Crescendo
In 1959, Alfred Hitchcock started a new movie project and then abandoned it. That much is true. Crescendo imagines the film he might have made as a complex story within a story, in the style of the director’s trademark thrillers. In a Los Angeles back street, Robert Burgoyne, erstwhile writer of pulp fiction, is trying to be a serious writer when he learns his trashy detective stories have caught Hitchcock’s attention. Burgoyne is invited to complete the script of the great director’s latest movie, Crescendo, but finds Hitchcock’s filmmaking stalled by unexplained accidents. Alongside finishing the screenplay, Hitch wants him to investigate the source of the sabotage. Unable to refuse the assignment, Burgoyne enlists his on-off girlfriend reporter, Tess Donovan, to help crack the case. The film is based on a dime novel about an abducted girl who returns home with amnesia, and the pair begin to find fact amongst the fiction.

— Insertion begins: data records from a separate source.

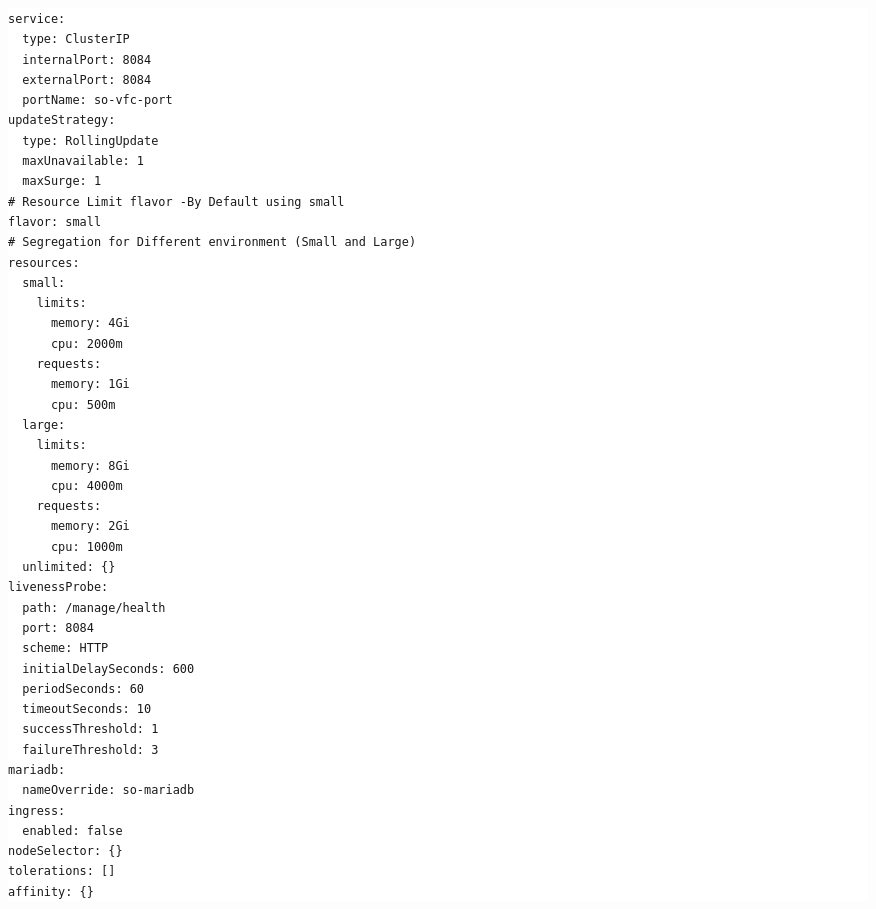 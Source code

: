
 ```
service:
  type: ClusterIP
  internalPort: 8084
  externalPort: 8084
  portName: so-vfc-port
updateStrategy:
  type: RollingUpdate
  maxUnavailable: 1
  maxSurge: 1
# Resource Limit flavor -By Default using small
flavor: small
# Segregation for Different environment (Small and Large)
resources:
  small:
    limits:
      memory: 4Gi
      cpu: 2000m
    requests:
      memory: 1Gi
      cpu: 500m
  large:
    limits:
      memory: 8Gi
      cpu: 4000m
    requests:
      memory: 2Gi
      cpu: 1000m
  unlimited: {}
livenessProbe:
  path: /manage/health
  port: 8084
  scheme: HTTP
  initialDelaySeconds: 600
  periodSeconds: 60
  timeoutSeconds: 10
  successThreshold: 1
  failureThreshold: 3
mariadb:
  nameOverride: so-mariadb
ingress:
  enabled: false
nodeSelector: {}
tolerations: []
affinity: {}
```

</div>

There is a little too much Hitchcock-philia when Burgoyne first meets the big man, which holds up the action, including an exchange of jokes some 21st-century readers may find in poor taste. Their narrative function may only be guessed at, except perhaps to show that Burgoyne and Hitch enjoy this kind of thing. Spitzer, an underworld loan shark, muscles in on the action at times for no apparent reason. He is well-drawn but seems to be in the wrong story. The same might be said for the appearance of Burgoyne’s mother.
But Harris is adept at smart guy interior monologues in the spirit of Raymond Chandler. Hitchcock aficionados will enjoy spending time with the big man and fans of Chandler will enjoy the wise guy exchanges as Burgoyne and Tess track the villain across Tinseltown and into a climactic resolution worthy of any noir thriller.